* WHAT TO PRODUCE *
Please take the lines from the one holding "2. Click on" through the one holding "2. Obtain the" in the data below and copy them exactly.

* MATERIALS PROVIDED *

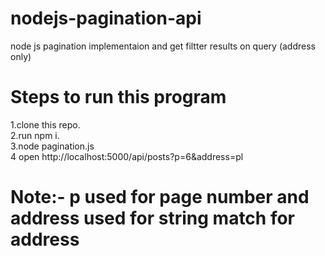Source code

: # nodejs-pagination-api
node js pagination implementaion and get filtter results on query (address only)

# Steps to run this program

1.clone this repo.\
2.run npm i.\
3.node pagination.js\
4 open http://localhost:5000/api/posts?p=6&address=pl 

# Note:- p used for page number and address used for string match for  address 
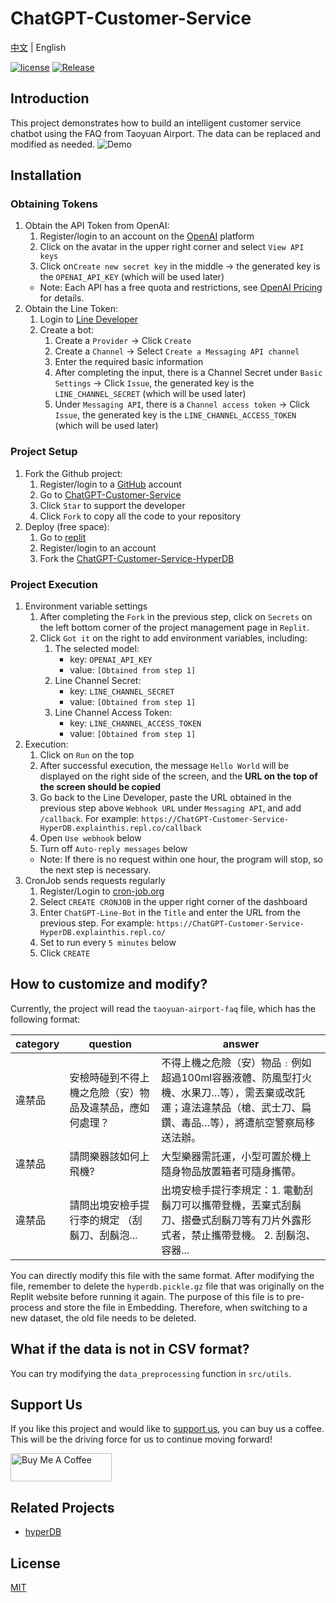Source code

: # ChatGPT-Customer-Service

[中文](README.md) | English

[![license](https://img.shields.io/pypi/l/ansicolortags.svg)](LICENSE) [![Release](https://img.shields.io/github/v/release/TheExplainthis/ChatGPT-Customer-Service)](https://github.com/TheExplainthis/ChatGPT-Customer-Service/releases/)


## Introduction
This project demonstrates how to build an intelligent customer service chatbot using the FAQ from Taoyuan Airport. The data can be replaced and modified as needed.
![Demo](https://explainthis.s3-ap-northeast-1.amazonaws.com/b335fcf999ff44eeab50d07319725edf.gif)

## Installation
### Obtaining Tokens
1. Obtain the API Token from OpenAI:
    1. Register/login to an account on the [OpenAI](https://beta.openai.com/) platform
    2. Click on the avatar in the upper right corner and select `View API keys`
    3. Click on`Create new secret key` in the middle -> the generated key is the `OPENAI_API_KEY` (which will be used later)
    - Note: Each API has a free quota and restrictions, see [OpenAI Pricing](https://openai.com/api/pricing/) for details. 
2. Obtain the Line Token:
    1. Login to [Line Developer](https://developers.line.biz/zh-hant/)
    2. Create a bot:
        1. Create a `Provider` -> Click `Create`
        2. Create a `Channel` -> Select `Create a Messaging API channel`
        3. Enter the required basic information
        4. After completing the input, there is a Channel Secret under `Basic Settings` -> Click `Issue`, the generated key is the `LINE_CHANNEL_SECRET` (which will be used later)
        5. Under `Messaging API`, there is a `Channel access token` -> Click `Issue`, the generated key is the `LINE_CHANNEL_ACCESS_TOKEN` (which will be used later)

### Project Setup
1. Fork the Github project:
    1. Register/login to a [GitHub](https://github.com/) account
    2. Go to [ChatGPT-Customer-Service](https://github.com/TheExplainthis/ChatGPT-Customer-Service) 
    3. Click `Star` to support the developer
    4. Click `Fork` to copy all the code to your repository
2. Deploy (free space):
    1. Go to [replit](https://replit.com/)
    2. Register/login to an account
    3. Fork the [ChatGPT-Customer-Service-HyperDB](https://replit.com/@TheExplainthis/ChatGPT-Customer-Service-HyperDB)

### Project Execution
1. Environment variable settings
    1. After completing the `Fork` in the previous step, click on `Secrets` on the left bottom corner of the project management page in `Replit`.
    2. Click `Got it` on the right to add environment variables, including:
        1. The selected model:
            - key: `OPENAI_API_KEY`
            - value: `[Obtained from step 1]`  
        2. Line Channel Secret:
            - key: `LINE_CHANNEL_SECRET`
            - value: `[Obtained from step 1]`
        3. Line Channel Access Token:
            - key: `LINE_CHANNEL_ACCESS_TOKEN`
            - value: `[Obtained from step 1]`
2. Execution:
    1. Click on `Run` on the top
    2. After successful execution, the message `Hello World` will be displayed on the right side of the screen, and the **URL on the top of the screen should be copied**
    3. Go back to the Line Developer, paste the URL obtained in the previous step above `Webhook URL` under `Messaging API`, and add `/callback`. For example: `https://ChatGPT-Customer-Service-HyperDB.explainthis.repl.co/callback`
    4. Open `Use webhook` below
    5. Turn off `Auto-reply messages` below
    - Note: If there is no request within one hour, the program will stop, so the next step is necessary.
3. CronJob sends requests regularly
    1. Register/Login to [cron-job.org](https://cron-job.org/en/)
    2. Select `CREATE CRONJOB` in the upper right corner of the dashboard
    3. Enter `ChatGPT-Line-Bot` in the `Title` and enter the URL from the previous step. For example: `https://ChatGPT-Customer-Service-HyperDB.explainthis.repl.co/`
    4. Set to run every `5 minutes` below
    5. Click  `CREATE`

## How to customize and modify?
Currently, the project will read the `taoyuan-airport-faq` file, which has the following format:

| category | question | answer |
| ----- | ----- | ----- |
| 違禁品 | 安檢時碰到不得上機之危險（安）物品及違禁品，應如何處理？ | 不得上機之危險（安）物品﹕例如超過100ml容器液體、防風型打火機、水果刀…等），需丟棄或改託運；違法違禁品（槍、武士刀、扁鑽、毒品…等），將遭航空警察局移送法辦。|
| 違禁品 | 請問樂器該如何上飛機? | 大型樂器需託運，小型可置於機上隨身物品放置箱者可隨身攜帶。 |
| 違禁品 | 請問出境安檢手提行李的規定 （刮鬍刀、刮鬍泡... | 出境安檢手提行李規定：1. 電動刮鬍刀可以攜帶登機，丟棄式刮鬍刀、摺疊式刮鬍刀等有刀片外露形式者，禁止攜帶登機。 2. 刮鬍泡、容器... |

You can directly modify this file with the same format. After modifying the file, remember to delete the `hyperdb.pickle.gz` file that was originally on the Replit website before running it again. The purpose of this file is to pre-process and store the file in Embedding. Therefore, when switching to a new dataset, the old file needs to be deleted.


## What if the data is not in CSV format?
You can try modifying the `data_preprocessing` function in `src/utils`.

## Support Us
If you like this project and would like to [support us](https://www.buymeacoffee.com/explainthis), you can buy us a coffee. This will be the driving force for us to continue moving forward!

[<a href="https://www.buymeacoffee.com/explainthis" target="_blank"><img src="https://cdn.buymeacoffee.com/buttons/v2/default-yellow.png" height="45px" width="162px" alt="Buy Me A Coffee"></a>](https://www.buymeacoffee.com/explainthis)

## Related Projects
- [hyperDB](https://github.com/jdagdelen/hyperDB)

## License
[MIT](LICENSE)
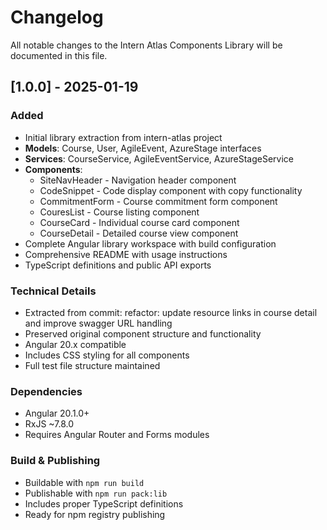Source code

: # Changelog

All notable changes to the Intern Atlas Components Library will be documented in this file.

## [1.0.0] - 2025-01-19

### Added
- Initial library extraction from intern-atlas project
- **Models**: Course, User, AgileEvent, AzureStage interfaces
- **Services**: CourseService, AgileEventService, AzureStageService 
- **Components**: 
  - SiteNavHeader - Navigation header component
  - CodeSnippet - Code display component with copy functionality
  - CommitmentForm - Course commitment form component
  - CouresList - Course listing component  
  - CourseCard - Individual course card component
  - CourseDetail - Detailed course view component
- Complete Angular library workspace with build configuration
- Comprehensive README with usage instructions
- TypeScript definitions and public API exports

### Technical Details
- Extracted from commit: refactor: update resource links in course detail and improve swagger URL handling
- Preserved original component structure and functionality
- Angular 20.x compatible
- Includes CSS styling for all components
- Full test file structure maintained

### Dependencies
- Angular 20.1.0+
- RxJS ~7.8.0
- Requires Angular Router and Forms modules

### Build & Publishing
- Buildable with `npm run build`
- Publishable with `npm run pack:lib`
- Includes proper TypeScript definitions
- Ready for npm registry publishing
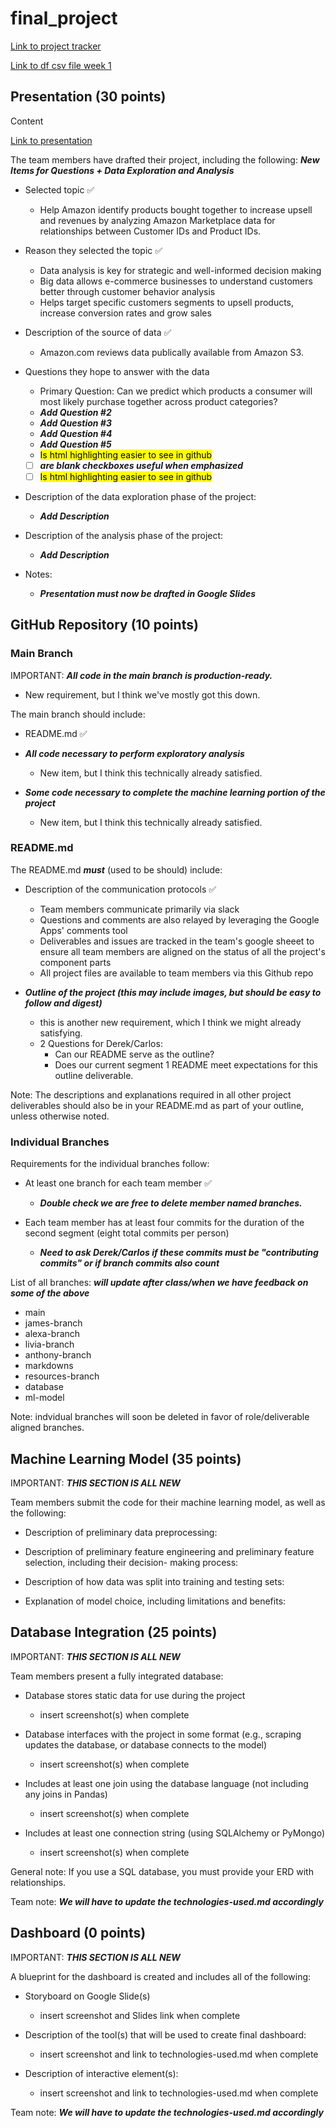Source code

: # final_project

[Link to project tracker](https://docs.google.com/spreadsheets/d/1WJBlla5ap6cchO12OfbjRwCKj17eBbcxXQNUqc3g52o/edit#gid=2063972108)

[Link to df csv file week 1](https://drive.google.com/drive/folders/18hYQ8VMuRqI5BbjhQWmEmcKjGr8gxxyc?usp=sharing)

## Presentation (30 points)

Content

[Link to presentation](https://docs.google.com/presentation/d/1BNm6gF_iD4guTDOlRPsiFmyAij_SqHRqjMEp_T4HXd8/edit#slide=id.gd0128d9d41_0_4)

The team members have drafted their project, including the following:
***New Items for Questions + Data Exploration and Analysis***

- Selected topic :white_check_mark:
  - Help Amazon identify products bought together to increase upsell and revenues by analyzing Amazon Marketplace data for relationships between Customer IDs and Product IDs.

- Reason they selected the topic :white_check_mark:
  - Data analysis is key for strategic and well-informed decision making
  - Big data allows e-commerce businesses to understand customers better through customer behavior analysis
  - Helps target specific customers segments to upsell products, increase conversion rates and grow sales

- Description of the source of data :white_check_mark:
  - Amazon.com reviews data publically available from Amazon S3.

- Questions they hope to answer with the data
  - Primary Question: Can we predict which products a consumer will most likely purchase together across product categories?
  - ***Add Question #2***
  - ***Add Question #3***
  - ***Add Question #4***
  - ***Add Question #5***
  - <mark>Is html highlighting easier to see in github</mark>
  - [ ] ***are blank checkboxes useful when emphasized***
  - [ ] <mark>Is html highlighting easier to see in github</mark>

- Description of the data exploration phase of the project:
  - ***Add Description***

- Description of the analysis phase of the project:
  - ***Add Description***

- Notes:
  - ***Presentation must now be drafted in Google Slides***

## GitHub Repository (10 points)

### Main Branch

IMPORTANT: ***All code in the main branch is production-ready.***

- New requirement, but I think we've mostly got this down.

The main branch should include:

- README.md :white_check_mark:

- ***All code necessary to perform exploratory analysis***
  - New item, but I think this technically already satisfied.
- ***Some code necessary to complete the machine learning portion of the project***
  - New item, but I think this technically already satisfied.

### README.md

The README.md ***must*** (used to be should) include:

- Description of the communication protocols :white_check_mark:
  - Team members communicate primarily via slack
  - Questions and comments are also relayed by leveraging the Google Apps' comments tool
  - Deliverables and issues are tracked in the team's google sheeet to ensure all team members are aligned on the status of all the project's component parts
  - All project files are available to team members via this Github repo

- ***Outline of the project (this may include images, but should be easy to follow and digest)***
  - this is another new requirement, which I think we might already satisfying.
  - 2 Questions for Derek/Carlos:
    - Can our README serve as the outline?
    - Does our current segment 1 README meet expectations for this outline deliverable.

Note: The descriptions and explanations required in all other project deliverables should also be in your README.md as part of your outline, unless otherwise noted.

### Individual Branches

Requirements for the individual branches follow:

- At least one branch for each team member :white_check_mark:
  - ***Double check we are free to delete member named branches.***

- Each team member has at least four commits for the duration of the second segment (eight total commits per person)
  - ***Need to ask Derek/Carlos if these commits must be "contributing commits" or if branch commits also count***

List of all branches: ***will update after class/when we have feedback on some of the above***

- main
- james-branch
- alexa-branch
- livia-branch
- anthony-branch
- markdowns
- resources-branch
- database
- ml-model

Note: indvidual branches will soon be deleted in favor of role/deliverable aligned branches.

## Machine Learning Model (35 points)

IMPORTANT: ***THIS SECTION IS ALL NEW***

Team members submit the code for their machine learning model, as well as the following:

- Description of preliminary data preprocessing:

- Description of preliminary feature engineering and preliminary feature selection, including their decision- making process:

- Description of how data was split into training and testing sets:

- Explanation of model choice, including limitations and benefits:

## Database Integration (25 points)

IMPORTANT: ***THIS SECTION IS ALL NEW***

Team members present a fully integrated database:

- Database stores static data for use during the project
  - insert screenshot(s) when complete

- Database interfaces with the project in some format (e.g., scraping updates the database, or database connects to the model)
  - insert screenshot(s) when complete

- Includes at least one join using the database language (not including any joins in Pandas)
  - insert screenshot(s) when complete

- Includes at least one connection string (using SQLAlchemy or PyMongo)
  - insert screenshot(s) when complete

General note: If you use a SQL database, you must provide your ERD with relationships.

Team note: ***We will have to update the technologies-used.md accordingly***

## Dashboard (0 points)

IMPORTANT: ***THIS SECTION IS ALL NEW***

A blueprint for the dashboard is created and includes all of the following:

- Storyboard on Google Slide(s)
  - insert screenshot and Slides link when complete

- Description of the tool(s) that will be used to create final dashboard:
  - insert screenshot and link to technologies-used.md when complete

- Description of interactive element(s):
  - insert screenshot and link to technologies-used.md when complete

Team note: ***We will have to update the technologies-used.md accordingly***
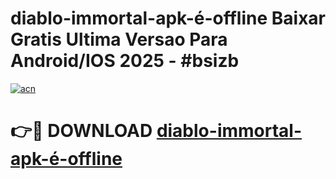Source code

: # diablo-immortal-apk-é-offline Baixar Gratis Ultima Versao Para Android/IOS 2025 - #bsizb

[![acn](https://github.com/user-attachments/assets/0f9c940e-d8b0-45ae-aac7-cd30a18b3e1c)](https://app.mediaupload.pro/?title=diablo-immortal-apk-é-offline&ref=5P)

# 👉🔴 DOWNLOAD [diablo-immortal-apk-é-offline](https://app.mediaupload.pro/?title=diablo-immortal-apk-é-offline&ref=5P)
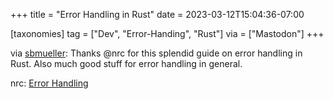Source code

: +++
title = "Error Handling in Rust"
date = 2023-03-12T15:04:36-07:00

[taxonomies]
tag = ["Dev", "Error-Handing", "Rust"]
via = ["Mastodon"]
+++

via [sbmueller](https://fosstodon.org/@sbmueller/110004356180418324): Thanks @nrc for this splendid guide on error handling in Rust. Also much good stuff for error handling in general.

<!-- more -->

nrc: [Error Handling](https://nrc.github.io/error-docs/#error-handling-in-rust)
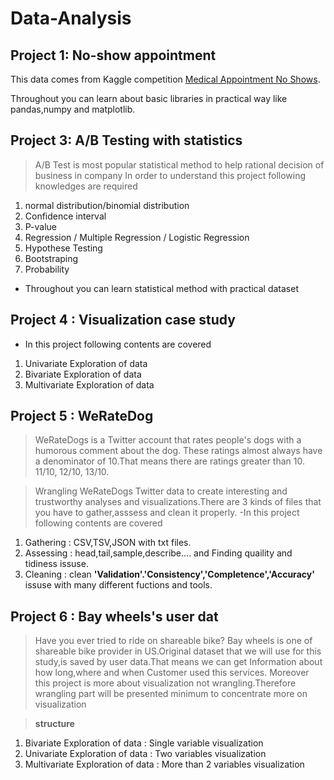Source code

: # Data-Analysis 

## Project 1: No-show appointment 
This data comes from Kaggle competition [Medical Appointment No Shows](https://www.kaggle.com/joniarroba/noshowappointments).
  
Throughout you can learn about basic libraries in practical way like pandas,numpy and matplotlib.

## Project 3: A/B Testing with statistics
> A/B Test is most popular statistical method to help rational decision of business in company
> In order to understand this project following knowledges are required
  1. normal distribution/binomial distribution 
  2. Confidence interval 
  3. P-value
  4. Regression / Multiple Regression / Logistic Regression 
  5. Hypothese Testing 
  6. Bootstraping 
  7. Probability 
- Throughout you can learn statistical method with practical dataset


## Project 4 : Visualization case study 
- In this project following contents are covered
  
 1. Univariate Exploration of data 
 2. Bivariate Exploration of data
 3. Multivariate Exploration of data
 

## Project 5 : WeRateDog 
> WeRateDogs is a Twitter account that rates people's dogs with a humorous comment about the dog. These ratings almost always have a     denominator of 10.That means there are ratings greater than 10. 11/10, 12/10, 13/10.

> Wrangling WeRateDogs Twitter data to create interesting and trustworthy analyses and visualizations.There are 3 kinds of files that you have to gather,asssess and clean it properly.
-In this project following contents are covered 

 1. Gathering : CSV,TSV,JSON with txt files. 
 2. Assessing : head,tail,sample,describe.... and Finding quaility and tidiness issuse. 
 3. Cleaning : clean **'Validation'.'Consistency','Completence','Accuracy'** issuse with many different fuctions and tools.
 
 
 ## Project 6 : Bay wheels's user dat 
 
> Have you ever tried to ride on shareable bike? Bay wheels is one of shareable bike provider in US.Original dataset that we will use for this study,is saved by user data.That means we can get Information about how long,where and when Customer used this services. Moreover this project is more about visualization not wrangling.Therefore wrangling part will be presented minimum to concentrate more on visualization 

> **structure**
1. Bivariate Exploration of data :  Single variable visualization
2. Univariate Exploration of data : Two variables visualization
3. Multivariate Exploration of data : More than 2 variables visualization
 

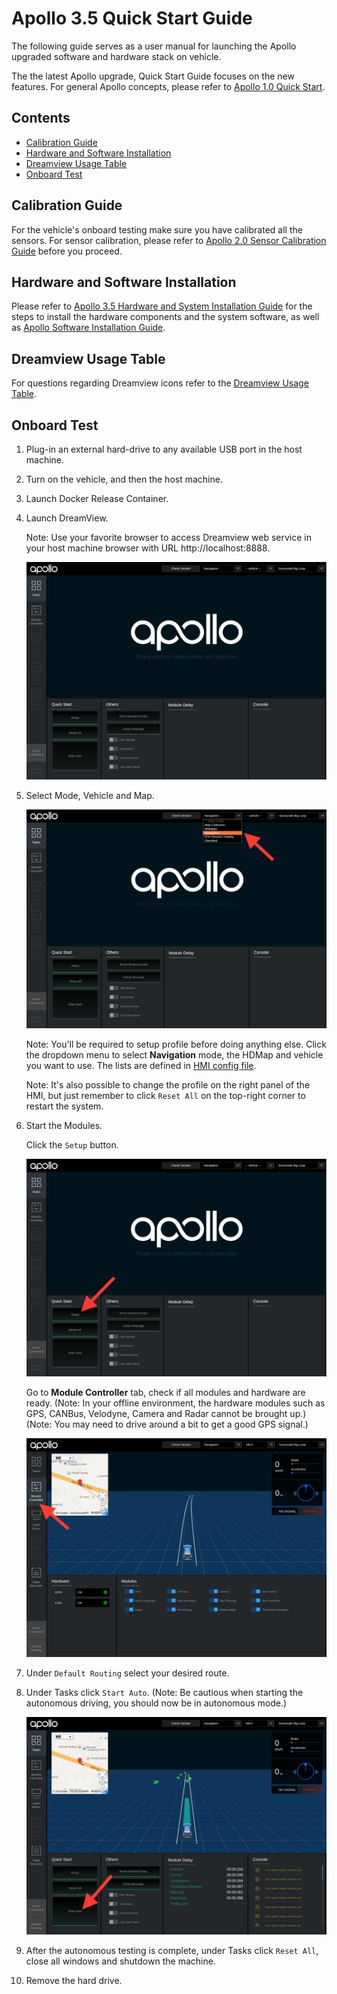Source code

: # Apollo 3.5 Quick Start Guide

The following guide serves as a user manual for launching the Apollo upgraded software and hardware stack on vehicle.

The the latest Apollo upgrade, Quick Start Guide focuses on the new features. For general Apollo concepts, please refer to
[Apollo 1.0 Quick Start](https://github.com/ApolloAuto/apollo/blob/master/docs/quickstart/apollo_1_0_quick_start.md).

## Contents

- [Calibration Guide](#calibration-guide)
- [Hardware and Software Installation](#hardware-and-software-installation)
- [Dreamview Usage Table](#dreamview-usage-table)
- [Onboard Test](#onboard-test)

## Calibration Guide

For the vehicle's onboard testing make sure you have calibrated all the sensors. For
sensor calibration, please refer to
[Apollo 2.0 Sensor Calibration Guide](apollo_2_0_sensor_calibration_guide.md)
before you proceed.

## Hardware and Software Installation

Please refer to
[Apollo 3.5 Hardware and System Installation Guide](apollo_3_5_hardware_system_installation_guide.md)
for the steps to install the hardware components and the system software, as well as
[Apollo Software Installation Guide](apollo_software_installation_guide.md).

## Dreamview Usage Table

For questions regarding Dreamview icons refer to the
[Dreamview Usage Table](https://github.com/ApolloAuto/apollo/blob/master/docs/specs/dreamview_usage_table.md).

## Onboard Test

1. Plug-in an external hard-drive to any available USB port in the host machine.

2. Turn on the vehicle, and then the host machine.

3. Launch Docker Release Container.

4. Launch DreamView.

   Note\: Use your favorite browser to access Dreamview web service in your host
   machine browser with URL http://localhost:8888.

   ![](images/dreamview_2_5.png)

5. Select Mode, Vehicle and Map.

   ![](images/dreamview_2_5_setup_profile.png)

   Note\: You'll be required to setup profile before doing anything else. Click
   the dropdown menu to select **Navigation** mode, the HDMap and vehicle you
   want to use. The lists are defined in
   [HMI config file](https://github.com/ApolloAuto/apollo/tree/master/modules/dreamview/conf/hmi_modes).

   Note\: It's also possible to change the profile on the right panel of the
   HMI, but just remember to click `Reset All` on the top-right corner to
   restart the system.

6. Start the Modules.

   Click the `Setup` button.

   ![](images/dreamview_2_5_setup.png)

   Go to **Module Controller** tab, check if all modules and hardware are ready.
   (Note\: In your offline environment, the hardware modules such as GPS,
   CANBus, Velodyne, Camera and Radar cannot be brought up.)
   (Note\: You may need to drive around a bit to get a good GPS signal.)

   ![](images/dreamview_2_5_module_controller.png)

7. Under `Default Routing` select your desired route.

8. Under Tasks click `Start Auto`. (Note: Be cautious when starting the autonomous
   driving, you should now be in autonomous mode.)

   ![](images/dreamview_2_5_start_auto.png)

9. After the autonomous testing is complete, under Tasks click `Reset All`, close all
   windows and shutdown the machine.

10. Remove the hard drive.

* RESPONSE BOX *
    2. Click on the avatar in the upper right corner and select `View API keys`
    3. Click on`Create new secret key` in the middle -> the generated key is the `OPENAI_API_KEY` (which will be used later)
    - Note: Each API has a free quota and restrictions, see [OpenAI Pricing](https://openai.com/api/pricing/) for details. 
2. Obtain the Line Token:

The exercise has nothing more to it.